For most Americans, their principal assets at retirement are their Social Security, their Medicare entitlement, and, if middle class, a house and often some kind of private pension. If they are upper middle class, or have been unusually prudent, they also have significant savings or investments. In my case, I own my house, and have a modest amount in savings and investments, but my only hope for a comfortable middle class retirement is my pension (including SS), which, if I work a few more years, should replace a bit more than half my current income.

For that reason, I get pretty nervous when I see the headlines about company after company using bankruptcy to shed unwanted pension fund liabilities. In some cases, corporate raiders take over companies, sell the valuable assets, pocket the profits, and hand the bills to the pensioners. The same demographic and competitive factors that threaten private pensions also menace state, local, federal, and military pensions. When the courts terminate pensions rights of employees they are collaborating in a theft - the theft of deferred wages earned by those employees. The government has been a collaborator in this theft, by failing to regulate the management of the promised pensions. Most egregiously, the Federal government has recklessly mismanaged its own pension obligations, both by collecting far more SS tax than is needed to fund current obligations and by recklessly spending that money for other purposes.

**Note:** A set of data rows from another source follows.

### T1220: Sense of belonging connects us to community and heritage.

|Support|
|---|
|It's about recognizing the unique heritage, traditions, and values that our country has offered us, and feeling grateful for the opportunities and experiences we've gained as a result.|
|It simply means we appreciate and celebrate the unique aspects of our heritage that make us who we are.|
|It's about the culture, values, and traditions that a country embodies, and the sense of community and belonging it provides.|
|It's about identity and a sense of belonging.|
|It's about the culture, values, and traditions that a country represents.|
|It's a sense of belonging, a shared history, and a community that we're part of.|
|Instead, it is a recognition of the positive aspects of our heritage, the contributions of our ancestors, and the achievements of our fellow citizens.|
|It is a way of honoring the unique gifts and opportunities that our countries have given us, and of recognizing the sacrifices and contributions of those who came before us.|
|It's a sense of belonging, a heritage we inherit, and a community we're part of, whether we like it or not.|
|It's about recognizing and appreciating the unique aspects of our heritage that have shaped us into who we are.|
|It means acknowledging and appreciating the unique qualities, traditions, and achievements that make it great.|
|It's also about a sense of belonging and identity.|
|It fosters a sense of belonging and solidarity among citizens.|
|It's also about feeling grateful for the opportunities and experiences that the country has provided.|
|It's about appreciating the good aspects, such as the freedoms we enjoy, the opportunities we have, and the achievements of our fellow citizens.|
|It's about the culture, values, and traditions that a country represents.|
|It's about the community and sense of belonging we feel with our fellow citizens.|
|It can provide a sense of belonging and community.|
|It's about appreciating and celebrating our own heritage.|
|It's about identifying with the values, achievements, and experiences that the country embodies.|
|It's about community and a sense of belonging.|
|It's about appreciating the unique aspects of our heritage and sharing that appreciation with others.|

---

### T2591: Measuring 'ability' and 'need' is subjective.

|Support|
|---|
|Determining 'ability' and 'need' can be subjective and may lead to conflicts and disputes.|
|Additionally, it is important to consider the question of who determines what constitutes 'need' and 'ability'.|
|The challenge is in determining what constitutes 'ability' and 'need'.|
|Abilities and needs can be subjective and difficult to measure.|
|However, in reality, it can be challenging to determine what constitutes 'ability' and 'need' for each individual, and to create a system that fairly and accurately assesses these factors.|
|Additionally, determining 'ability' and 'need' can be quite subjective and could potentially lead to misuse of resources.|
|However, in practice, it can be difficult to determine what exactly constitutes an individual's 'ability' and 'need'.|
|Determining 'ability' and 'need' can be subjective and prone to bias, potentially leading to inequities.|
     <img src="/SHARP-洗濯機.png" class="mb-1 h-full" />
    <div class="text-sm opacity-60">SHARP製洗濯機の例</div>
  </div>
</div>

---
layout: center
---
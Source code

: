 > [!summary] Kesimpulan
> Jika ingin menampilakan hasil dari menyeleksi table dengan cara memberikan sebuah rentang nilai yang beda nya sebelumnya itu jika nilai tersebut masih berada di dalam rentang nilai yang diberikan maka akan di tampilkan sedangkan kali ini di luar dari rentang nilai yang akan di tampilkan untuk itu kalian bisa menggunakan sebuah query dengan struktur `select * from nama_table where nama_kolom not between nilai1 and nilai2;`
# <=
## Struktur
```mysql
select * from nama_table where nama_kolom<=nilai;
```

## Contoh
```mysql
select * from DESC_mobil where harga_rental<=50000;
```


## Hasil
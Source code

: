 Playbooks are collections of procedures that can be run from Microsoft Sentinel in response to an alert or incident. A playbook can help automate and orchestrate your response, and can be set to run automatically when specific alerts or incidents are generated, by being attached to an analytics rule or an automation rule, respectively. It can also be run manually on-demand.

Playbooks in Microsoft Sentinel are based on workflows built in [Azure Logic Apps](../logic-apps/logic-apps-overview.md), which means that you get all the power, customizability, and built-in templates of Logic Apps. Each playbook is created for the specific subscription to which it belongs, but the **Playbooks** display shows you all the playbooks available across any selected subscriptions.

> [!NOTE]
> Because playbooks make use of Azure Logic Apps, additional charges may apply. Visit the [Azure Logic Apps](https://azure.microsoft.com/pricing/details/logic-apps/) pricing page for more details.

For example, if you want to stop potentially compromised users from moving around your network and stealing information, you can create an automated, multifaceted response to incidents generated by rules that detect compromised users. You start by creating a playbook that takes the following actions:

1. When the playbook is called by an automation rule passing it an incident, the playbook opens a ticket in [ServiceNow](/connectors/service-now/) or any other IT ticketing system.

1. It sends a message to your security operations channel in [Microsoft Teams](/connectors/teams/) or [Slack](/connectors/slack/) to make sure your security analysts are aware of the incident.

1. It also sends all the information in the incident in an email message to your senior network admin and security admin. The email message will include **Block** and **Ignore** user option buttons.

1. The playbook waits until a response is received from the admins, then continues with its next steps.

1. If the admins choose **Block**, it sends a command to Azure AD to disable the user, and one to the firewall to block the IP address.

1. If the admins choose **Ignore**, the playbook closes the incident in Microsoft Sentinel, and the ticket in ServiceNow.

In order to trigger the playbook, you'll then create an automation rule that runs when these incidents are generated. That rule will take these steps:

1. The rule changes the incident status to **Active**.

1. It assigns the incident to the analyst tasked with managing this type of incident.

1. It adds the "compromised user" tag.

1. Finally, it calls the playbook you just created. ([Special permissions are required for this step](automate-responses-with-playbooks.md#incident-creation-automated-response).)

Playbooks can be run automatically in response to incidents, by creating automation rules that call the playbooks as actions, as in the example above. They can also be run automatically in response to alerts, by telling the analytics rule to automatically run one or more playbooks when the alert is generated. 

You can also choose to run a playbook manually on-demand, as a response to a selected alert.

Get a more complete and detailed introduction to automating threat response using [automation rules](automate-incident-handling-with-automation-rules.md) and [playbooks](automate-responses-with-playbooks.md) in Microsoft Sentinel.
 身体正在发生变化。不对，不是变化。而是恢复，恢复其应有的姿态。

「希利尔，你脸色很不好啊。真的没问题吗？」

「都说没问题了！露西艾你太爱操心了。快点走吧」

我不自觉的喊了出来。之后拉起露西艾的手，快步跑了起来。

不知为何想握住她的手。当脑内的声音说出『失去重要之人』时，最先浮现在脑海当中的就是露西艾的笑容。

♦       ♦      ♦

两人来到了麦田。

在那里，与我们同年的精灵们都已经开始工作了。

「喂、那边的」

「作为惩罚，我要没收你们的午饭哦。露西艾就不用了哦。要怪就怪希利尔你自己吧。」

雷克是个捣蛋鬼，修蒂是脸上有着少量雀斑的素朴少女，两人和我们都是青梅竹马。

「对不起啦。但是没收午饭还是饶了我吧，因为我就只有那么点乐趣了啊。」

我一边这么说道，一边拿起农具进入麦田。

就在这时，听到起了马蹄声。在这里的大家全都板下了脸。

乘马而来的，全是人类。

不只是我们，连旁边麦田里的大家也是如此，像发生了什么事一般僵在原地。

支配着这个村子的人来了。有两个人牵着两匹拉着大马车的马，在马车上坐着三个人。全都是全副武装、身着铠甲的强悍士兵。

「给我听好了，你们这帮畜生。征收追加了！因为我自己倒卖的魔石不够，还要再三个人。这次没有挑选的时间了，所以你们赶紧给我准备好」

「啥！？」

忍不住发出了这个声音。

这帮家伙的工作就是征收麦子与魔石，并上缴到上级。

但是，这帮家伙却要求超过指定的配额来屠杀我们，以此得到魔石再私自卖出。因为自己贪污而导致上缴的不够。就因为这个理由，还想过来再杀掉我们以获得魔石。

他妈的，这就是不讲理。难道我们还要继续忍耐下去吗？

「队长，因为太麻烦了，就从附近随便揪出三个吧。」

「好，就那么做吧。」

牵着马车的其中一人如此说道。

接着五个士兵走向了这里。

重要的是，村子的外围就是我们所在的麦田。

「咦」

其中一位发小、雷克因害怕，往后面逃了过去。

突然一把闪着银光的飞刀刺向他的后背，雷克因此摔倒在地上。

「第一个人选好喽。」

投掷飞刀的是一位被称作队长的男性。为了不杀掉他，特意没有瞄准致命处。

One way to deal with some of the problems of the current system would be to require management of all pension funds by responsible fiduciary agents. For example, in the case of the Social Security Trust, funds should go to an independent agent responsible for managing the funds, and independently reporting on assets and liabilities. Currently, such funds are invested in non marketable treasuries which demagogues can refer to as meaningless pieces of paper. If the Fiduciary invested in a mix of bonds, marketable treasuries, and stocks, Congress and the President would be forced to accept that debt as as real as all the others the country has contracted. Furthermore, it should be made clear that the ownership of the trust rests with the beneficiaries, not with whatever political party (or Corporate raider) is currently running the show. This is only one small step, but it might force Corporations and the government to deal more honestly with their pensioners.